Data excerpts:
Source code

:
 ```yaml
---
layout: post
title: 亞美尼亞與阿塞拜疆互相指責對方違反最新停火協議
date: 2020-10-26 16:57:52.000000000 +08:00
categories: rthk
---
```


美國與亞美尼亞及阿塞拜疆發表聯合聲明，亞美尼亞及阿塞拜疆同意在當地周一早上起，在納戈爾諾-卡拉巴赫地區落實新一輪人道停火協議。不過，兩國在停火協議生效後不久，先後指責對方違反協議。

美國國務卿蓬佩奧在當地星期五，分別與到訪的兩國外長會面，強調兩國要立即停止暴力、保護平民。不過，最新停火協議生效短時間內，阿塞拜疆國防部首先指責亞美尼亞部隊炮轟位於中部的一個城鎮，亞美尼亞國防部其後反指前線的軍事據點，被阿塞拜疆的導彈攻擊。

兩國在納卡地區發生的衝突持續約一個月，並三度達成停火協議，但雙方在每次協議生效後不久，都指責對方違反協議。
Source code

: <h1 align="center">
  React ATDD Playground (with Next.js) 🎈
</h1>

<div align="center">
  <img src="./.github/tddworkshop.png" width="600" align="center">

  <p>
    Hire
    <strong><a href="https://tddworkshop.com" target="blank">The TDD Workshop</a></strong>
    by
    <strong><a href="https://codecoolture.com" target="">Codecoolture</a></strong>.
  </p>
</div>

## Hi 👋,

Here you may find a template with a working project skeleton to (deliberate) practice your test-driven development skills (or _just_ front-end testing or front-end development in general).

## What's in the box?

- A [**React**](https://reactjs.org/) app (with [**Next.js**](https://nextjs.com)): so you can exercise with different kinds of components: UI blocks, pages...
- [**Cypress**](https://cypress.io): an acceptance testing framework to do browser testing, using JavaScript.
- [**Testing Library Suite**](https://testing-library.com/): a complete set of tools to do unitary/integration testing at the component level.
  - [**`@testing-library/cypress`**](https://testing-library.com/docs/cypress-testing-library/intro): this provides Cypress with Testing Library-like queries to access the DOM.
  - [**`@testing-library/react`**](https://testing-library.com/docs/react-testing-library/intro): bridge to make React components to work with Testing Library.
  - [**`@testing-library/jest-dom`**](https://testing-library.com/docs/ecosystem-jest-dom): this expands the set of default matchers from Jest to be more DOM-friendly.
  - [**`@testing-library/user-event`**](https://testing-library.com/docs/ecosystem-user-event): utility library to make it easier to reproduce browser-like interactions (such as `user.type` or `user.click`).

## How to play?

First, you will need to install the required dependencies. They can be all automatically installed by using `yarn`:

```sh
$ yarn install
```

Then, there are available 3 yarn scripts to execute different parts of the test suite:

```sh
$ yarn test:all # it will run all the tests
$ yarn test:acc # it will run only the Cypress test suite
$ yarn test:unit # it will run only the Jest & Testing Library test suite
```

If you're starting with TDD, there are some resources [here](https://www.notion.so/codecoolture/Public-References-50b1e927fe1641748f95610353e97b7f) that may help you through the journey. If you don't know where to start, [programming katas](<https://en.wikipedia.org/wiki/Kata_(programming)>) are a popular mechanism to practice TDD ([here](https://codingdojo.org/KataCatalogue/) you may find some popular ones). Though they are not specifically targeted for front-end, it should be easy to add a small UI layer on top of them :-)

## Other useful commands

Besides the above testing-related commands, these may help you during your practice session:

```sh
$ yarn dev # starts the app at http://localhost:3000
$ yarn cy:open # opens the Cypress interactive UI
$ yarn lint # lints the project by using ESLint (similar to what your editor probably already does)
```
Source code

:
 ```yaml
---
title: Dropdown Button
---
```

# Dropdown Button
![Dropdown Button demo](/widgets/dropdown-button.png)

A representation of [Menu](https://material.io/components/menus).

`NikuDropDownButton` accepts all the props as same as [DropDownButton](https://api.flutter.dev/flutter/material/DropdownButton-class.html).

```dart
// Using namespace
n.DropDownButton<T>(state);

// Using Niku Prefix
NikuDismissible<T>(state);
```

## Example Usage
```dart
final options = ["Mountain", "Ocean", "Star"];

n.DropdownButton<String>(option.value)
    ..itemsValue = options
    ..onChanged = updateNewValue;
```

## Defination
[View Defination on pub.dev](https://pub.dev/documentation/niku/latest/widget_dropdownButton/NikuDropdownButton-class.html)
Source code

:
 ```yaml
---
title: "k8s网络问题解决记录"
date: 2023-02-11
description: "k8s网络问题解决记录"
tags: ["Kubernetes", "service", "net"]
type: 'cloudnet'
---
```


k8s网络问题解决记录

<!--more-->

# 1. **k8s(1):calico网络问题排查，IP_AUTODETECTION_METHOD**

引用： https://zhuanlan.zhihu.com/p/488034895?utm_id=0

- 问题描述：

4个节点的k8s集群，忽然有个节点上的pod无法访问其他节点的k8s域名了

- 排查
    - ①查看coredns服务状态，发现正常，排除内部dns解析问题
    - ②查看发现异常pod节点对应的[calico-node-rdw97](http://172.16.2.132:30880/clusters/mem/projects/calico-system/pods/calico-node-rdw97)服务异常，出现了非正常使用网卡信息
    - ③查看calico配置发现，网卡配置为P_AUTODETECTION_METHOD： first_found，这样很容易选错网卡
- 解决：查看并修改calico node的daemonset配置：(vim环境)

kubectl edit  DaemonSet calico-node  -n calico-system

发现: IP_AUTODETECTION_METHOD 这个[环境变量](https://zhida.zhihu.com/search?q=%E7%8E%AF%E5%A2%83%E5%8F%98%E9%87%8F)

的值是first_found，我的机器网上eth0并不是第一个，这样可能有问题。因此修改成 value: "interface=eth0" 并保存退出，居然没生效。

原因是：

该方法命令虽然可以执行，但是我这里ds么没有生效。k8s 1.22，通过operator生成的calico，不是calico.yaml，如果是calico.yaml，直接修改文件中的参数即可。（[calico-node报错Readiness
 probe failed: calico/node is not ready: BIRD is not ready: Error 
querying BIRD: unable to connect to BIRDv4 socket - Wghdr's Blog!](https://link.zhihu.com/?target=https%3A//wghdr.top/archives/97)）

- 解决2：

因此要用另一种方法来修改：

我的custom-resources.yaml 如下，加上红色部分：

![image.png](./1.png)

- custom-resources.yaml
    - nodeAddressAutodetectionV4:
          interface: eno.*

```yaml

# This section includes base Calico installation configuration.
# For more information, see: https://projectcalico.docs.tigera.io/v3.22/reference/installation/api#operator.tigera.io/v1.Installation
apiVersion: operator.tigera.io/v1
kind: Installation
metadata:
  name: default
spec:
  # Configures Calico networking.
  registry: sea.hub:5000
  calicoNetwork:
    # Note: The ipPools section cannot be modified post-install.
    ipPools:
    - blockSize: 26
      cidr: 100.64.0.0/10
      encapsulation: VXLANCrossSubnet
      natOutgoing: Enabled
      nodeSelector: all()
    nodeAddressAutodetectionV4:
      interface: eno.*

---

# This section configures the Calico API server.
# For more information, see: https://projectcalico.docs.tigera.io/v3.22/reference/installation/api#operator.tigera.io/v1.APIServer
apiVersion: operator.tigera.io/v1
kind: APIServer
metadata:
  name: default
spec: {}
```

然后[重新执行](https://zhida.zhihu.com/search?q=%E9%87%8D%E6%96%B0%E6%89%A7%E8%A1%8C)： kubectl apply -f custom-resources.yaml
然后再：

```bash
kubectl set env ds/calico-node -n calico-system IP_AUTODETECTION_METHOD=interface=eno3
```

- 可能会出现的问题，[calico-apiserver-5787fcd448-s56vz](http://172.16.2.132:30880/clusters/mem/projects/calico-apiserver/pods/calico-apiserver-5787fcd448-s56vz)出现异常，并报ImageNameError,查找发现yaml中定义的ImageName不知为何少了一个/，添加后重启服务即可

§ **Aim of the task**: The answer must consist of every line from the entries above that contains the string "codecoolture".

§ **Solution to the problem**:
    <strong><a href="https://codecoolture.com" target="">Codecoolture</a></strong>.
If you're starting with TDD, there are some resources [here](https://www.notion.so/codecoolture/Public-References-50b1e927fe1641748f95610353e97b7f) that may help you through the journey. If you don't know where to start, [programming katas](<https://en.wikipedia.org/wiki/Kata_(programming)>) are a popular mechanism to practice TDD ([here](https://codingdojo.org/KataCatalogue/) you may find some popular ones). Though they are not specifically targeted for front-end, it should be easy to add a small UI layer on top of them :-)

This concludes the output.